■ **Directions**:
In the entries below, find the line containing "ACLU Court Cases**" and the line containing "Boys). | Direct Representation |". Copy those two lines and everything between them exactly, and only that.

■ **Extracted entries**:
##############################

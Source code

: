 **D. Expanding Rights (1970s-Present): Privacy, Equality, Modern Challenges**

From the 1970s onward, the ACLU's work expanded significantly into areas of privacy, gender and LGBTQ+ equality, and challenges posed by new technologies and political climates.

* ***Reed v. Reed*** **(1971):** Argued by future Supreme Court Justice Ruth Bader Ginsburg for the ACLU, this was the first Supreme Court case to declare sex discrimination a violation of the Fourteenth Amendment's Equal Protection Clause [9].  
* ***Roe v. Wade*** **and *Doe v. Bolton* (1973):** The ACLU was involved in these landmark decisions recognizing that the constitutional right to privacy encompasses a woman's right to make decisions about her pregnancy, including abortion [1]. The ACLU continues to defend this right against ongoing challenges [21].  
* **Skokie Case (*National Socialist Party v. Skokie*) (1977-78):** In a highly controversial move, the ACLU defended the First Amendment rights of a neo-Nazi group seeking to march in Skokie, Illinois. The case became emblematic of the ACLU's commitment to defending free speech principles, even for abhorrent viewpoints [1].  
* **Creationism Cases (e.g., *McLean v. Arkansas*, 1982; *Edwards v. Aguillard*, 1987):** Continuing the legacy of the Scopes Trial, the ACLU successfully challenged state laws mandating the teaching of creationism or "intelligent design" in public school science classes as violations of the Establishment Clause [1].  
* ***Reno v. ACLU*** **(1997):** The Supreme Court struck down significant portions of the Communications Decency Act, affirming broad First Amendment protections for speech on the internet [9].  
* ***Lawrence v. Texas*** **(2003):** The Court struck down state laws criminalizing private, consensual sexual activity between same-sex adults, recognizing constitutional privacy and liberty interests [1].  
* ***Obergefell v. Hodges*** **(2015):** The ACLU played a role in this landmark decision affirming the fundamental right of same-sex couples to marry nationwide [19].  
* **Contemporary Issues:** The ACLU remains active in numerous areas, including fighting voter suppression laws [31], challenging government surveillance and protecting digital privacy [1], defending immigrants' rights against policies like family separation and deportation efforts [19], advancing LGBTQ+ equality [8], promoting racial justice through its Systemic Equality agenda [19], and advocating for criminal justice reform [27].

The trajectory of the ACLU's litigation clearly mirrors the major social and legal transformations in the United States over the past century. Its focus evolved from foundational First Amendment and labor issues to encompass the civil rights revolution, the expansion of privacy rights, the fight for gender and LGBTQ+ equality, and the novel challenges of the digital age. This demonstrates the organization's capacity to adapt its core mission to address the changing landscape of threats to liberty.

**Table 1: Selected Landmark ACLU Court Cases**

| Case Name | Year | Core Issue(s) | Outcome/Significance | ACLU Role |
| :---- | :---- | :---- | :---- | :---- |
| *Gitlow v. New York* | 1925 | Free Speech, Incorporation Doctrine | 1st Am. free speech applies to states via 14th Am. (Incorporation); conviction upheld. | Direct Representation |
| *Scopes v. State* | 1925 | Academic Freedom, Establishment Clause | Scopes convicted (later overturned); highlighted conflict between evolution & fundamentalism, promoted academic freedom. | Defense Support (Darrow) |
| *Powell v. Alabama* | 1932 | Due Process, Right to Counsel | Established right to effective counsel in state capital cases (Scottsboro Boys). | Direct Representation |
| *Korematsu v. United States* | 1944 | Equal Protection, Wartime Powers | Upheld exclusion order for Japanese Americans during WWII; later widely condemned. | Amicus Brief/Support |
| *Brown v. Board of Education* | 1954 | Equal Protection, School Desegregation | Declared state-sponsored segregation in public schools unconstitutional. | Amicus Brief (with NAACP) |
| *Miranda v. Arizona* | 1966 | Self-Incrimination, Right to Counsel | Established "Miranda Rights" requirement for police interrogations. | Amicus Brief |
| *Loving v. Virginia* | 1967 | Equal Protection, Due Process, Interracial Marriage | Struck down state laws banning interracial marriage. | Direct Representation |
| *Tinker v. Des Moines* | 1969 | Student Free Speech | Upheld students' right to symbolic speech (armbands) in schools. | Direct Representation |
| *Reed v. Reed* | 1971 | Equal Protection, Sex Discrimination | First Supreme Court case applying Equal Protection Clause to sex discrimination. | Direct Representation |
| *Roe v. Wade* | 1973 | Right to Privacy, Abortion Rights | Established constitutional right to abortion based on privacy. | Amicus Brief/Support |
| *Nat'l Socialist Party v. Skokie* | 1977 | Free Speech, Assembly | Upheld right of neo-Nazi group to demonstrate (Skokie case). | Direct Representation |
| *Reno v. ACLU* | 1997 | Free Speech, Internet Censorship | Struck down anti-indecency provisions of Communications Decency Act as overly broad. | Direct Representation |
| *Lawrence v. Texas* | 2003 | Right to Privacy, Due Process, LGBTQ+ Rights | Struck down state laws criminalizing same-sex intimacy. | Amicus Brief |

##############################

■ **Answer**:
**Table 1: Selected Landmark ACLU Court Cases**

| Case Name | Year | Core Issue(s) | Outcome/Significance | ACLU Role |
| :---- | :---- | :---- | :---- | :---- |
| *Gitlow v. New York* | 1925 | Free Speech, Incorporation Doctrine | 1st Am. free speech applies to states via 14th Am. (Incorporation); conviction upheld. | Direct Representation |
| *Scopes v. State* | 1925 | Academic Freedom, Establishment Clause | Scopes convicted (later overturned); highlighted conflict between evolution & fundamentalism, promoted academic freedom. | Defense Support (Darrow) |
| *Powell v. Alabama* | 1932 | Due Process, Right to Counsel | Established right to effective counsel in state capital cases (Scottsboro Boys). | Direct Representation |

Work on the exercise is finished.